Two way Anova Critique article

 

The Differences in Coordination between Children with ADHD and Healthy Children Based on Two-

way ANOVA Analysis jihadi Liu1 Gao Yang1 fangzhong Xu minyan Zhou

1:Zhejiang University City College, Hangzhou, China

1

2:Zhejiang Palit Hospital, Hangzhou, China

Abstract—This study attempts to invest the differences in movement coordination between children with ADHD and healthy children using two-way ANOVA. The experimental tasks are divided into simple tasks and complex tasks.

The goal of the experiments is to study the interaction in hand movements’ rhythm, accuracy, and error key response between task difficulty and subjects grouping while doing visual-motor integration tasks.

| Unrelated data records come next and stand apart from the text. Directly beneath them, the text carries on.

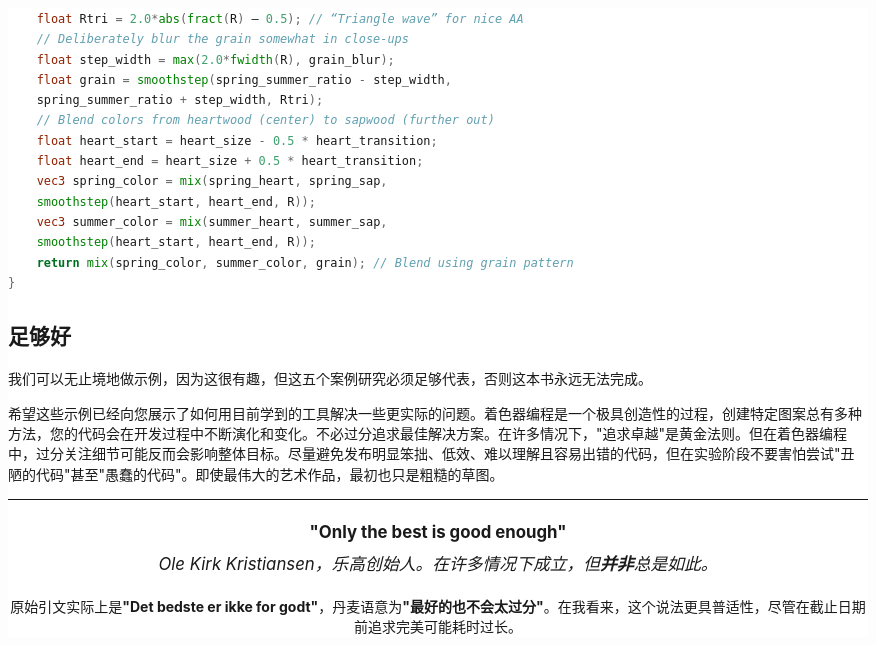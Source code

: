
 ```glsl
	float Rtri = 2.0*abs(fract(R) – 0.5); // “Triangle wave” for nice AA
	// Deliberately blur the grain somewhat in close-ups
	float step_width = max(2.0*fwidth(R), grain_blur);
	float grain = smoothstep(spring_summer_ratio - step_width,
	spring_summer_ratio + step_width, Rtri);
	// Blend colors from heartwood (center) to sapwood (further out)
	float heart_start = heart_size - 0.5 * heart_transition;
	float heart_end = heart_size + 0.5 * heart_transition;
	vec3 spring_color = mix(spring_heart, spring_sap,
	smoothstep(heart_start, heart_end, R));
	vec3 summer_color = mix(summer_heart, summer_sap,
	smoothstep(heart_start, heart_end, R));
	return mix(spring_color, summer_color, grain); // Blend using grain pattern
}
```

## 足够好

我们可以无止境地做示例，因为这很有趣，但这五个案例研究必须足够代表，否则这本书永远无法完成。

希望这些示例已经向您展示了如何用目前学到的工具解决一些更实际的问题。着色器编程是一个极具创造性的过程，创建特定图案总有多种方法，您的代码会在开发过程中不断演化和变化。不必过分追求最佳解决方案。在许多情况下，"追求卓越"是黄金法则。但在着色器编程中，过分关注细节可能反而会影响整体目标。尽量避免发布明显笨拙、低效、难以理解且容易出错的代码，但在实验阶段不要害怕尝试"丑陋的代码"甚至"愚蠢的代码"。即使最伟大的艺术作品，最初也只是粗糙的草图。

---

<div style="text-align:center; font-size:1.2em; margin:20px 0;">
<span style="display:block; font-weight:bold;">"Only the best is good enough"</span>
<span style="display:block; font-style:italic; margin-top:8px;">
Ole Kirk Kristiansen，乐高创始人。在许多情况下成立，但<b>并非</b>总是如此。
</span>
</div>

<div style="text-align: center">
原始引文实际上是<b>"Det bedste er ikke for godt"</b>，丹麦语意为<b>"最好的也不会太过分"</b>。在我看来，这个说法更具普适性，尽管在截止日期前追求完美可能耗时过长。
</div>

The results show that:

(1) There are no significant differences in all parameters except error number within-group differences. (2) There are significant differences in all parameters except correct response time between-group differences.

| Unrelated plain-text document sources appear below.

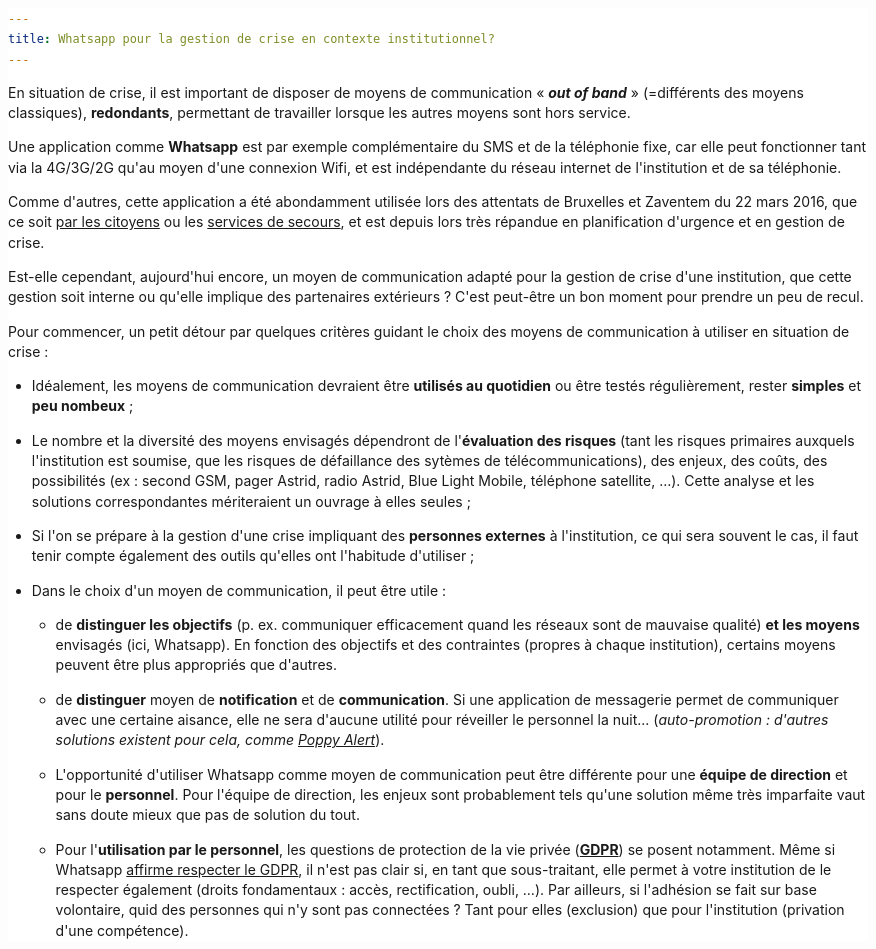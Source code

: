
 ```yaml
---
title: Whatsapp pour la gestion de crise en contexte institutionnel?
---
```


En situation de crise, il est important de disposer de moyens de communication « ***out of band*** » (=différents des moyens classiques), **redondants**, permettant de travailler lorsque les autres moyens sont hors service. 

Une application comme **Whatsapp** est par exemple complémentaire du SMS et de la téléphonie fixe, car elle peut fonctionner tant via la 4G/3G/2G qu'au moyen d'une connexion Wifi, et est indépendante du réseau internet de l'institution et de sa téléphonie.

Comme d'autres, cette application a été abondamment utilisée lors des attentats de Bruxelles et Zaventem du 22 mars 2016, que ce soit [par les citoyens](https://cirb.brussels/fr/blog/2016/04/les-reseaux-de-communication-lors-des-evenements-du-22-mars-2016) ou les [services de secours](https://www.rtbf.be/info/dossier/explosions-a-brussels-airport/detail_la-police-a-ete-contrainte-de-communiquer-via-whatsapp-pendant-les-attentats?id=9252980), et est depuis lors très répandue en planification d'urgence et en gestion de crise.

Est-elle cependant, aujourd'hui encore, un moyen de communication adapté pour la gestion de crise d'une institution, que cette gestion soit interne ou qu'elle implique des partenaires extérieurs ? C'est peut-être un bon moment pour prendre un peu de recul.

Pour commencer, un petit détour par quelques critères guidant le choix des moyens de communication à utiliser en situation de crise  :
- Idéalement, les moyens de communication devraient être **utilisés au quotidien** ou être testés  régulièrement, rester **simples** et **peu nombeux** ;
- Le nombre et la diversité des moyens envisagés dépendront de l'**évaluation des risques** (tant les risques primaires auxquels l'institution est soumise, que les risques de défaillance des sytèmes de télécommunications), des enjeux, des coûts, des possibilités (ex : second GSM, pager Astrid, radio Astrid, Blue Light Mobile, téléphone satellite, …). Cette analyse et les solutions correspondantes mériteraient un ouvrage à elles seules ;

- Si l'on se prépare à la gestion d'une crise impliquant des **personnes externes** à l'institution, ce qui sera souvent le cas, il faut tenir compte également des outils qu'elles ont l'habitude d'utiliser ;

- Dans le choix d'un moyen de communication, il peut être utile :
  - de **distinguer les objectifs** (p. ex. communiquer efficacement quand les réseaux sont de mauvaise qualité) **et les moyens** envisagés (ici, Whatsapp). En fonction des objectifs et des contraintes (propres à chaque institution), certains moyens peuvent être plus appropriés que d'autres.
  - de **distinguer** moyen de **notification** et de **communication**. Si une application de messagerie  permet de communiquer avec une certaine aisance, elle ne sera d'aucune utilité pour réveiller le personnel la nuit... (*auto-promotion : d'autres solutions existent pour cela, comme [Poppy Alert](https://alerts.my-poppy.eu)*).
  - L'opportunité d'utiliser Whatsapp comme moyen de communication peut être différente pour une **équipe de direction** et pour le **personnel**. Pour l'équipe de direction, les enjeux sont probablement tels qu'une solution même très imparfaite vaut sans doute mieux que pas de solution du tout.

  - Pour l'**utilisation par le personnel**, les questions de protection de la vie privée (**[GDPR](https://fr.wikipedia.org/wiki/R%C3%A8glement_g%C3%A9n%C3%A9ral_sur_la_protection_des_donn%C3%A9es)**) se posent notamment. Même si Whatsapp [affirme respecter le GDPR](https://www.whatsapp.com/legal?eea=1#how-we-process-your-information), il n'est pas clair si, en tant que sous-traitant, elle permet à votre institution de le respecter également (droits fondamentaux : accès, rectification, oubli, …). Par ailleurs, si l'adhésion se fait sur base volontaire, quid des personnes qui n'y sont pas connectées ? Tant pour elles (exclusion) que pour l'institution (privation d'une compétence).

Keywords-task difficulty; ADHD; grouping; movement coordination

I. INTRODUCTION Attention deficit hyperactivity disorder (ADHD) is very

common in clinical, it is one of the most widely studied diseases in child psychiatry[1-5]. In recent years, it ranks in the first or second place in the child-patient cases, causing the whole society’s attention on children with ADHD.

Children with ADHD are often accompanied by developmental disabilities, the most common is developmental coordination disorder (DCD). This is a special developmental disorder, is characterized by obvious damage in motion coordination[4- 5]. Although motor coordination disorder and ADHD are two different developmental disorders, the studies find that ADHD is often accompanied by motor coordination disorders[6,7].

Although many of the motors need the participation of many senses, the visual sense is the most important. Visual-motor integration is developed firstly in sensorimotor integration, coordination between visual perception and hand movements reflects the coordination and unification between visual perception and activities[8].

At present, continuous performance tests (CPT) are used to evaluate attention disorders among children. A series of numbers or characters are shown on a computer monitor as stimulants in a CPT, subjects are required to make responses to certain targets, the reaction results are used to evaluate attention deficit. Error number in the tests is used to reflect the subjects’ attention deficit, false number reflects the impulse of subjects.

Like that, the objectivity of evaluation has been improved greatly and the accuracy of clinical diagnostic is higher. Andrew L. Cohen [4] considers that CPT has moderate reliability and validity in the diagnosis of ADHD.

Wang shu-yu[5], finds that in auditory continuity tests and audio-visual continuity tests, the reaction time of children with all ADHD subtypes are longer than those of the control group, and the number of misstatements and omissions are significantly higher than those of the control group.

However, And Gayle finds that the hit rate of ADHD children is lower than that of the normal control group in the single-target CPT, but in the sustained attention task, there is no significant difference between them.

The reason may be the study ignores the temporal characteristics of attention, we should notice that attention changes over time, itself will produce the ups and downs over time, the performance of subjects is good at the beginning of the test, and then declines.

The researchers on ADHD children’s cognitive mechanisms have unanimously recognized that children with ADHD lose more short-term attention than normal children, and their short-time attention of them has great fluctuations than that of normal children. Besides that, children appear to lose attention to the test if the test is distracting, this also needs to be examined depending on the time.